AVAILABLE DATA
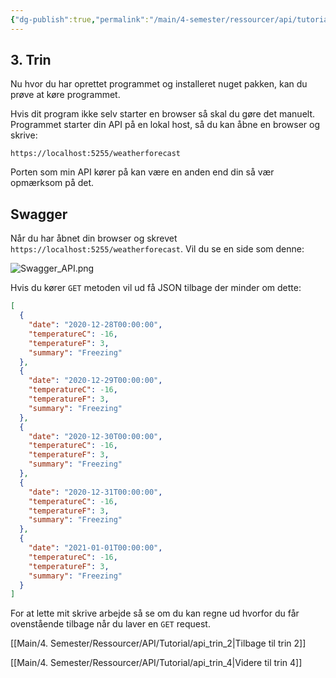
 ```yaml
---
{"dg-publish":true,"permalink":"/main/4-semester/ressourcer/api/tutorial/api-trin-3/","title":"Trin 3","tags":["ressource","API","Web Api","Tutorial"],"created":"2024-08-16T10:49:13.398+02:00"}
---
```



## 3. Trin

Nu hvor du har oprettet programmet og installeret nuget pakken, kan du prøve at
køre programmet.

Hvis dit program ikke selv starter en browser så skal du gøre det manuelt.
Programmet starter din API på en lokal host, så du kan åbne en browser og
skrive:

`https://localhost:5255/weatherforecast`

Porten som min API kører på kan være en anden end din så vær opmærksom på det.

## Swagger

Når du har åbnet din browser og skrevet
`https://localhost:5255/weatherforecast`.
Vil du se en side som denne:

![Swagger_API.png](/img/user/Main/Images/Swagger_API.png)

Hvis du kører `GET` metoden vil ud få JSON tilbage der minder om dette:

```JSON
[
  {
    "date": "2020-12-28T00:00:00",
    "temperatureC": -16,
    "temperatureF": 3,
    "summary": "Freezing"
  },
  {
    "date": "2020-12-29T00:00:00",
    "temperatureC": -16,
    "temperatureF": 3,
    "summary": "Freezing"
  },
  {
    "date": "2020-12-30T00:00:00",
    "temperatureC": -16,
    "temperatureF": 3,
    "summary": "Freezing"
  },
  {
    "date": "2020-12-31T00:00:00",
    "temperatureC": -16,
    "temperatureF": 3,
    "summary": "Freezing"
  },
  {
    "date": "2021-01-01T00:00:00",
    "temperatureC": -16,
    "temperatureF": 3,
    "summary": "Freezing"
  }
]
```

For at lette mit skrive arbejde så se om du kan regne ud hvorfor du får
ovenstående tilbage når du laver en `GET` request.

[[Main/4. Semester/Ressourcer/API/Tutorial/api_trin_2\|Tilbage til trin 2]]

[[Main/4. Semester/Ressourcer/API/Tutorial/api_trin_4\|Videre til trin 4]]
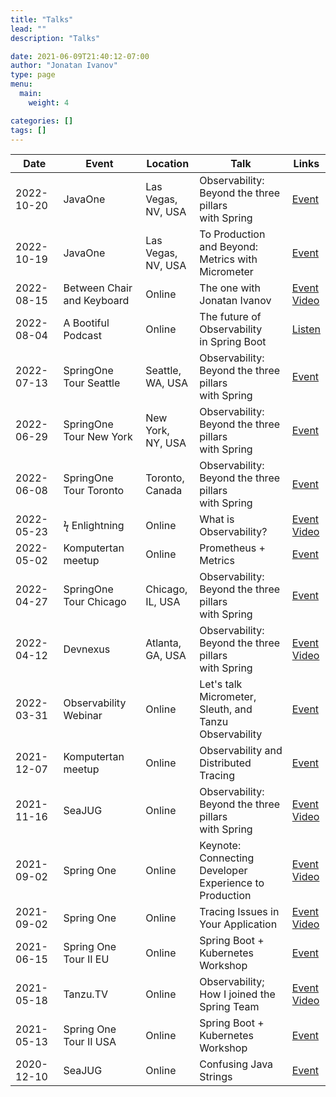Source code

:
 ```yaml
---
title: "Talks"
lead: ""
description: "Talks"

date: 2021-06-09T21:40:12-07:00
author: "Jonatan Ivanov"
type: page
menu:
  main:
    weight: 4

categories: []
tags: []
---
```


| Date       | Event                          | Location               | Talk                                                        | Links |
|------------|--------------------------------|------------------------|-------------------------------------------------------------|-------|
| 2022-10-20 | JavaOne                        | Las Vegas,<br>NV, USA  | Observability:<br>Beyond the three pillars<br>with Spring   | [Event](https://reg.rf.oracle.com/flow/oracle/cloudworld/session-catalog/page/catalog?search.topic=1651238230807008ZfDn&search=LIT3834) |
| 2022-10-19 | JavaOne                        | Las Vegas,<br>NV, USA  | To Production and Beyond:<br>Metrics with Micrometer        | [Event](https://reg.rf.oracle.com/flow/oracle/cloudworld/session-catalog/page/catalog?search.topic=1651238230807008ZfDn&search=LRN3692) |
| 2022-08-15 | Between Chair<br> and Keyboard | Online                 | The one with Jonatan Ivanov                                 | [Event](https://tanzu.vmware.com/developer/tv/bcak/)<br>[Video](https://www.youtube.com/watch?v=WJtFW0o4Hho) |
| 2022-08-04 | A Bootiful Podcast             | Online                 | The future of Observability<br>in Spring Boot               | [Listen](https://spring.io/blog/2022/08/04/a-bootiful-podcast-observability-guru-jonatan-ivanov-on-the-future-of-observability-in-spring-boot) |
| 2022-07-13 | SpringOne Tour Seattle         | Seattle,<br>WA, USA    | Observability:<br>Beyond the three pillars<br>with Spring   | [Event](https://tanzu.vmware.com/developer/springone-tour/2022/seattle/) |
| 2022-06-29 | SpringOne Tour New York        | New York,<br>NY, USA   | Observability:<br>Beyond the three pillars<br>with Spring   | [Event](https://tanzu.vmware.com/developer/springone-tour/2022/new-york/) |
| 2022-06-08 | SpringOne Tour Toronto         | Toronto,<br>Canada     | Observability:<br>Beyond the three pillars<br>with Spring   | [Event](https://tanzu.vmware.com/developer/springone-tour/2022/toronto/) |
| 2022-05-23 | ϟ Enlightning                  | Online                 | What is Observability?                                      | [Event](https://tanzu.vmware.com/developer/tv/enlightning/)<br>[Video](https://www.youtube.com/watch?v=-fCOxnu6FYA)|
| 2022-05-02 | Komputertan meetup             | Online                 | Prometheus + Metrics                                        | [Event](https://ern0.github.io/komputertan.html) |
| 2022-04-27 | SpringOne Tour Chicago         | Chicago,<br>IL, USA    | Observability:<br>Beyond the three pillars<br>with Spring   | [Event](https://tanzu.vmware.com/developer/springone-tour/2022/chicago/) |
| 2022-04-12 | Devnexus                       | Atlanta,<br>GA, USA    | Observability:<br>Beyond the three pillars<br>with Spring   | [Event](https://devnexus.com/speakers/2658)<br>[Video](https://www.youtube.com/watch?v=0sV-_qPNtdA) |
| 2022-03-31 | Observability Webinar          | Online                 | Let's talk Micrometer,<br>Sleuth, and Tanzu Observability   | [Event](https://tanzu.vmware.com/content/webinars/mar-31-lets-talk-micrometer-sleuth-and-tanzu-observability) |
| 2021-12-07 | Komputertan meetup             | Online                 | Observability and<br>Distributed Tracing                    | [Event](https://ern0.github.io/komputertan.html) |
| 2021-11-16 | SeaJUG                         | Online                 | Observability:<br>Beyond the three pillars<br>with Spring   | [Event](https://www.meetup.com/seajug/events/281076240/)<br>[Video](https://www.youtube.com/watch?v=qw_eyZ1MQJ0) |
| 2021-09-02 | Spring One                     | Online                 | Keynote: Connecting Developer<br> Experience to Production  | [Event](https://springone.io/2021/schedule)<br>[Video](https://www.youtube.com/watch?v=QMCYmaPa_14) |
| 2021-09-02 | Spring One                     | Online                 | Tracing Issues in Your Application                          | [Event](https://springone.io/2021/sessions/tracing-issues-in-your-application)<br>[Video](https://www.youtube.com/watch?v=kGUbTQSR0jA) |
| 2021-06-15 | Spring One Tour II EU          | Online                 | Spring Boot + Kubernetes<br>Workshop                        | [Event](https://tanzu.vmware.com/developer/tv/springone-tour/0017/) |
| 2021-05-18 | Tanzu.TV                       | Online                 | Observability;<br>How I joined the Spring Team              | [Event](https://tanzu.vmware.com/developer/tv/tanzu-tuesdays/0054/)<br>[Video](https://www.youtube.com/watch?v=lTbhTvew_7A) |
| 2021-05-13 | Spring One Tour II USA         | Online                 | Spring Boot + Kubernetes<br>Workshop                        | [Event](https://tanzu.vmware.com/developer/tv/springone-tour/0016/) |
| 2020-12-10 | SeaJUG                         | Online                 | Confusing Java Strings                                      | [Event](https://www.meetup.com/seajug/events/274923897/) |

WHAT IS BEING ASKED
Could the listing above be printed again in full, with every picture omitted?

RESPONSE TO THIS EXERCISE
 ```yaml
---
{"dg-publish":true,"permalink":"/main/4-semester/ressourcer/api/tutorial/api-trin-3/","title":"Trin 3","tags":["ressource","API","Web Api","Tutorial"],"created":"2024-08-16T10:49:13.398+02:00"}
---
```



## 3. Trin

Nu hvor du har oprettet programmet og installeret nuget pakken, kan du prøve at
køre programmet.

Hvis dit program ikke selv starter en browser så skal du gøre det manuelt.
Programmet starter din API på en lokal host, så du kan åbne en browser og
skrive:

`https://localhost:5255/weatherforecast`

Porten som min API kører på kan være en anden end din så vær opmærksom på det.

## Swagger

Når du har åbnet din browser og skrevet
`https://localhost:5255/weatherforecast`.
Vil du se en side som denne:

![Swagger_API.png](/img/user/Main/Images/Swagger_API.png)

Hvis du kører `GET` metoden vil ud få JSON tilbage der minder om dette:

```JSON
[
  {
    "date": "2020-12-28T00:00:00",
    "temperatureC": -16,
    "temperatureF": 3,
    "summary": "Freezing"
  },
  {
    "date": "2020-12-29T00:00:00",
    "temperatureC": -16,
    "temperatureF": 3,
    "summary": "Freezing"
  },
  {
    "date": "2020-12-30T00:00:00",
    "temperatureC": -16,
    "temperatureF": 3,
    "summary": "Freezing"
  },
  {
    "date": "2020-12-31T00:00:00",
    "temperatureC": -16,
    "temperatureF": 3,
    "summary": "Freezing"
  },
  {
    "date": "2021-01-01T00:00:00",
    "temperatureC": -16,
    "temperatureF": 3,
    "summary": "Freezing"
  }
]
```

For at lette mit skrive arbejde så se om du kan regne ud hvorfor du får
ovenstående tilbage når du laver en `GET` request.

[[Main/4. Semester/Ressourcer/API/Tutorial/api_trin_2\|Tilbage til trin 2]]

[[Main/4. Semester/Ressourcer/API/Tutorial/api_trin_4\|Videre til trin 4]]
Source code

:
 ```yaml
---
title: "Talks"
lead: ""
description: "Talks"

date: 2021-06-09T21:40:12-07:00
author: "Jonatan Ivanov"
type: page
menu:
  main:
    weight: 4

categories: []
tags: []
---
```


| Date       | Event                          | Location               | Talk                                                        | Links |
|------------|--------------------------------|------------------------|-------------------------------------------------------------|-------|
| 2022-10-20 | JavaOne                        | Las Vegas,<br>NV, USA  | Observability:<br>Beyond the three pillars<br>with Spring   | [Event](https://reg.rf.oracle.com/flow/oracle/cloudworld/session-catalog/page/catalog?search.topic=1651238230807008ZfDn&search=LIT3834) |
| 2022-10-19 | JavaOne                        | Las Vegas,<br>NV, USA  | To Production and Beyond:<br>Metrics with Micrometer        | [Event](https://reg.rf.oracle.com/flow/oracle/cloudworld/session-catalog/page/catalog?search.topic=1651238230807008ZfDn&search=LRN3692) |
| 2022-08-15 | Between Chair<br> and Keyboard | Online                 | The one with Jonatan Ivanov                                 | [Event](https://tanzu.vmware.com/developer/tv/bcak/)<br>[Video](https://www.youtube.com/watch?v=WJtFW0o4Hho) |
| 2022-08-04 | A Bootiful Podcast             | Online                 | The future of Observability<br>in Spring Boot               | [Listen](https://spring.io/blog/2022/08/04/a-bootiful-podcast-observability-guru-jonatan-ivanov-on-the-future-of-observability-in-spring-boot) |
| 2022-07-13 | SpringOne Tour Seattle         | Seattle,<br>WA, USA    | Observability:<br>Beyond the three pillars<br>with Spring   | [Event](https://tanzu.vmware.com/developer/springone-tour/2022/seattle/) |
| 2022-06-29 | SpringOne Tour New York        | New York,<br>NY, USA   | Observability:<br>Beyond the three pillars<br>with Spring   | [Event](https://tanzu.vmware.com/developer/springone-tour/2022/new-york/) |
| 2022-06-08 | SpringOne Tour Toronto         | Toronto,<br>Canada     | Observability:<br>Beyond the three pillars<br>with Spring   | [Event](https://tanzu.vmware.com/developer/springone-tour/2022/toronto/) |
| 2022-05-23 | ϟ Enlightning                  | Online                 | What is Observability?                                      | [Event](https://tanzu.vmware.com/developer/tv/enlightning/)<br>[Video](https://www.youtube.com/watch?v=-fCOxnu6FYA)|
| 2022-05-02 | Komputertan meetup             | Online                 | Prometheus + Metrics                                        | [Event](https://ern0.github.io/komputertan.html) |
| 2022-04-27 | SpringOne Tour Chicago         | Chicago,<br>IL, USA    | Observability:<br>Beyond the three pillars<br>with Spring   | [Event](https://tanzu.vmware.com/developer/springone-tour/2022/chicago/) |
| 2022-04-12 | Devnexus                       | Atlanta,<br>GA, USA    | Observability:<br>Beyond the three pillars<br>with Spring   | [Event](https://devnexus.com/speakers/2658)<br>[Video](https://www.youtube.com/watch?v=0sV-_qPNtdA) |
| 2022-03-31 | Observability Webinar          | Online                 | Let's talk Micrometer,<br>Sleuth, and Tanzu Observability   | [Event](https://tanzu.vmware.com/content/webinars/mar-31-lets-talk-micrometer-sleuth-and-tanzu-observability) |
| 2021-12-07 | Komputertan meetup             | Online                 | Observability and<br>Distributed Tracing                    | [Event](https://ern0.github.io/komputertan.html) |
| 2021-11-16 | SeaJUG                         | Online                 | Observability:<br>Beyond the three pillars<br>with Spring   | [Event](https://www.meetup.com/seajug/events/281076240/)<br>[Video](https://www.youtube.com/watch?v=qw_eyZ1MQJ0) |
| 2021-09-02 | Spring One                     | Online                 | Keynote: Connecting Developer<br> Experience to Production  | [Event](https://springone.io/2021/schedule)<br>[Video](https://www.youtube.com/watch?v=QMCYmaPa_14) |
| 2021-09-02 | Spring One                     | Online                 | Tracing Issues in Your Application                          | [Event](https://springone.io/2021/sessions/tracing-issues-in-your-application)<br>[Video](https://www.youtube.com/watch?v=kGUbTQSR0jA) |
| 2021-06-15 | Spring One Tour II EU          | Online                 | Spring Boot + Kubernetes<br>Workshop                        | [Event](https://tanzu.vmware.com/developer/tv/springone-tour/0017/) |
| 2021-05-18 | Tanzu.TV                       | Online                 | Observability;<br>How I joined the Spring Team              | [Event](https://tanzu.vmware.com/developer/tv/tanzu-tuesdays/0054/)<br>[Video](https://www.youtube.com/watch?v=lTbhTvew_7A) |
| 2021-05-13 | Spring One Tour II USA         | Online                 | Spring Boot + Kubernetes<br>Workshop                        | [Event](https://tanzu.vmware.com/developer/tv/springone-tour/0016/) |
| 2020-12-10 | SeaJUG                         | Online                 | Confusing Java Strings                                      | [Event](https://www.meetup.com/seajug/events/274923897/) |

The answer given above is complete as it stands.